* DATA TO USE

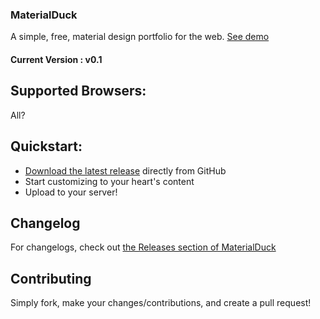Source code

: ### MaterialDuck
A simple, free, material design portfolio for the web.
[See demo](https://jacksonhayes.me/materialduck/index.html)

#### Current Version : v0.1

## Supported Browsers:
All?

## Quickstart:
- [Download the latest release](https://github.com/jacksonhvisuals/MaterialDuck/releases/latest) directly from GitHub
- Start customizing to your heart's content
- Upload to your server!

## Changelog
For changelogs, check out [the Releases section of MaterialDuck](https://github.com/jacksonhvisuals/MaterialDuck/releases)

## Contributing
Simply fork, make your changes/contributions, and create a pull request!
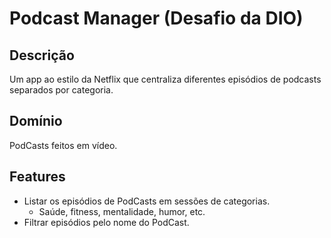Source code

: # Podcast Manager (Desafio da DIO)

## Descrição

Um app ao estilo da Netflix que centraliza diferentes episódios de podcasts separados por categoria.

## Domínio

PodCasts feitos em vídeo.

## Features

- Listar os episódios de PodCasts em sessões de categorias.
  - Saúde, fitness, mentalidade, humor, etc.
- Filtrar episódios pelo nome do PodCast.
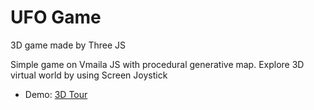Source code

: # UFO Game
3D game made by Three JS

Simple game on Vmaila JS with procedural generative map.
Explore 3D virtual world by using Screen Joystick

- Demo: <a href="https://arturke.github.io/Home_Projects/JoyStick/index.html">3D Tour</a>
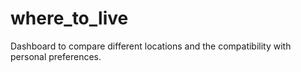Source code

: # where_to_live
Dashboard to compare different locations and the compatibility with personal preferences.

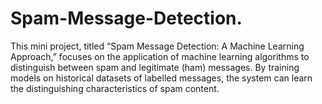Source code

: # Spam-Message-Detection.
This mini project, titled “Spam Message Detection: A Machine Learning Approach,” focuses on the application of machine learning algorithms to distinguish between spam and legitimate (ham) messages. By training models on historical datasets of labelled messages, the system can learn the distinguishing characteristics of spam content.
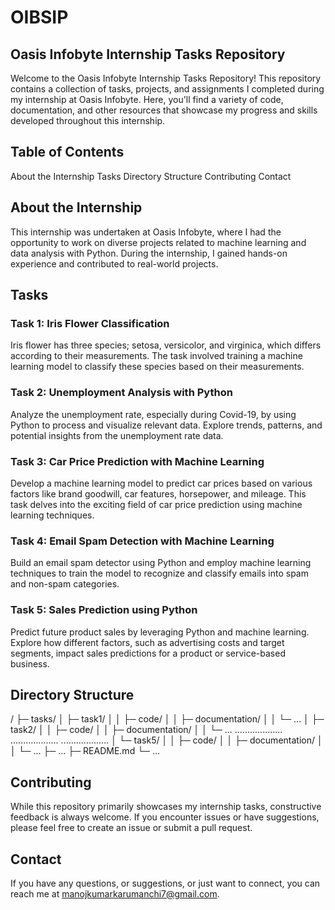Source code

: # OIBSIP 

## Oasis Infobyte Internship Tasks Repository

Welcome to the Oasis Infobyte Internship Tasks Repository! This repository contains a collection of tasks, projects, and assignments I completed during my internship at Oasis Infobyte. Here, you'll find a variety of code, documentation, and other resources that showcase my progress and skills developed throughout this internship.

## Table of Contents
About the Internship
Tasks
Directory Structure
Contributing
Contact

## About the Internship
This internship was undertaken at Oasis Infobyte, where I had the opportunity to work on diverse projects related to machine learning and data analysis with Python. During the internship, I gained hands-on experience and contributed to real-world projects.

## Tasks

### Task 1: Iris Flower Classification

Iris flower has three species; setosa, versicolor, and virginica, which differs according to their measurements. The task involved training a machine learning model to classify these species based on their measurements.

### Task 2: Unemployment Analysis with Python

Analyze the unemployment rate, especially during Covid-19, by using Python to process and visualize relevant data. Explore trends, patterns, and potential insights from the unemployment rate data.

### Task 3: Car Price Prediction with Machine Learning

Develop a machine learning model to predict car prices based on various factors like brand goodwill, car features, horsepower, and mileage. This task delves into the exciting field of car price prediction using machine learning techniques.

### Task 4: Email Spam Detection with Machine Learning

Build an email spam detector using Python and employ machine learning techniques to train the model to recognize and classify emails into spam and non-spam categories.

### Task 5: Sales Prediction using Python

Predict future product sales by leveraging Python and machine learning. Explore how different factors, such as advertising costs and target segments, impact sales predictions for a product or service-based business.



## Directory Structure
/
├─ tasks/
│   ├─ task1/
│   │   ├─ code/
│   │   ├─ documentation/
│   │   └─ ...
│   ├─ task2/
│   │   ├─ code/
│   │   ├─ documentation/
│   │   └─ ...
...................
...................
...................
│   └─ task5/
│   │   ├─ code/
│   │   ├─ documentation/
│   │   └─ ... 
├─ ...
├─ README.md
└─ ...


## Contributing
While this repository primarily showcases my internship tasks, constructive feedback is always welcome. If you encounter issues or have suggestions, please feel free to create an issue or submit a pull request.

## Contact
If you have any questions, or suggestions, or just want to connect, you can reach me at manojkumarkarumanchi7@gmail.com.

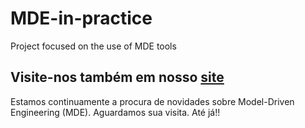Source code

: # MDE-in-practice
Project focused on the use of MDE tools

## Visite-nos também em nosso [site](https://mdeuececommunity.000webhostapp.com/)

Estamos continuamente a procura de novidades sobre Model-Driven Engineering (MDE). Aguardamos sua visita. Até já!!
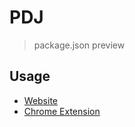 # PDJ

> package.json preview

## Usage

- [Website](https://package.json.taterbomb.top)
- [Chrome Extension](https://chrome.google.com/webstore/detail/pdj/edgpjjbejcjkgnlnehoballnhokglenj)
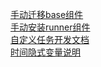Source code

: [手动迁移base组件](/workflow/workflow/more/baseHAmaual.md)  
[手动安装runner组件](/workflow/workflow/more/addrunner.md)  
[自定义任务开发文档](/workflow/workflow/more/user-defined-dev.md)  
[时间隐式变量说明](/workflow/workflow/more/implicitVariable.md)  
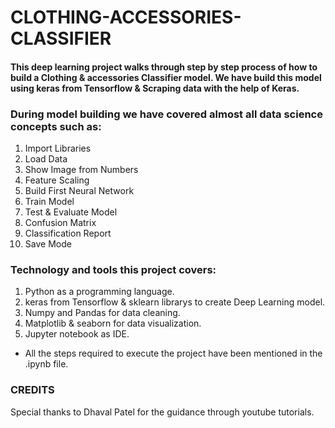 # CLOTHING-ACCESSORIES-CLASSIFIER
#### This deep learning project walks through step by step process of how to build a Clothing & accessories Classifier model. We have build this model using keras from Tensorflow & Scraping data with the help of Keras.
### During model building we have covered almost all data science concepts such as:
1. Import Libraries
2. Load Data
3. Show Image from Numbers
4. Feature Scaling
5. Build First Neural Network
6. Train Model
7. Test & Evaluate Model
8. Confusion Matrix
9. Classification Report
10. Save Mode
### Technology and tools this project covers:
1. Python as a programming language.
2. keras from Tensorflow & sklearn librarys to create Deep Learning model.
3. Numpy and Pandas for data cleaning.
4. Matplotlib & seaborn for data visualization.
5. Jupyter notebook as IDE.
* All the steps required to execute the project have been mentioned in the .ipynb file.
### CREDITS
Special thanks to Dhaval Patel for the guidance through youtube tutorials.




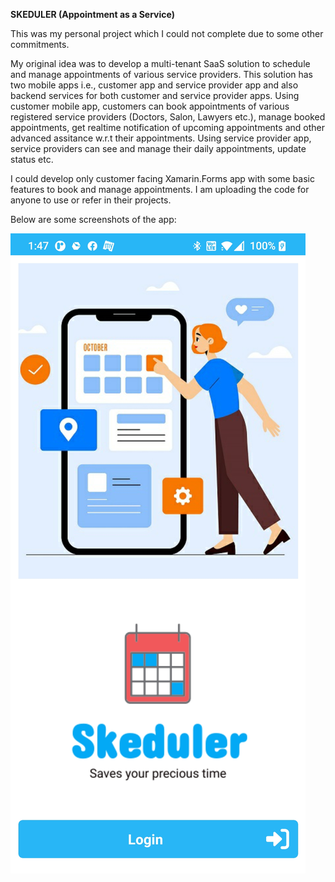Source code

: **SKEDULER (Appointment as a Service)**

This was my personal project which I could not complete due to some other commitments.

My original idea was to develop a multi-tenant SaaS solution to schedule and manage appointments of various service providers.
This solution has two mobile apps i.e., customer app and service provider app and also backend services for both customer and service provider apps.
Using customer mobile app, customers can book appointments of various registered service providers (Doctors, Salon, Lawyers etc.), manage booked appointments, get realtime notification of upcoming appointments and other advanced assitance w.r.t their appointments.
Using service provider app, service providers can see and manage their daily appointments, update status etc.

I could develop only customer facing Xamarin.Forms app with some basic features to book and manage appointments. 
I am uploading the code for anyone to use or refer in their projects.

Below are some screenshots of the app:

![alt text](https://github.com/manojnair007/Skeduler/blob/main/screenshots/1.jpg?raw=true)

<!---
manojnair007/manojnair007 is a ✨ special ✨ repository because its `README.md` (this file) appears on your GitHub profile.
You can click the Preview link to take a look at your changes.
--->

* THE PROBLEM
Find all the lines with "your" in the data and copy them.

* RESPONSE FOR THIS EXERCISE
- Start customizing to your heart's content
- Upload to your server!
Simply fork, make your changes/contributions, and create a pull request!
manojnair007/manojnair007 is a ✨ special ✨ repository because its `README.md` (this file) appears on your GitHub profile.
You can click the Preview link to take a look at your changes.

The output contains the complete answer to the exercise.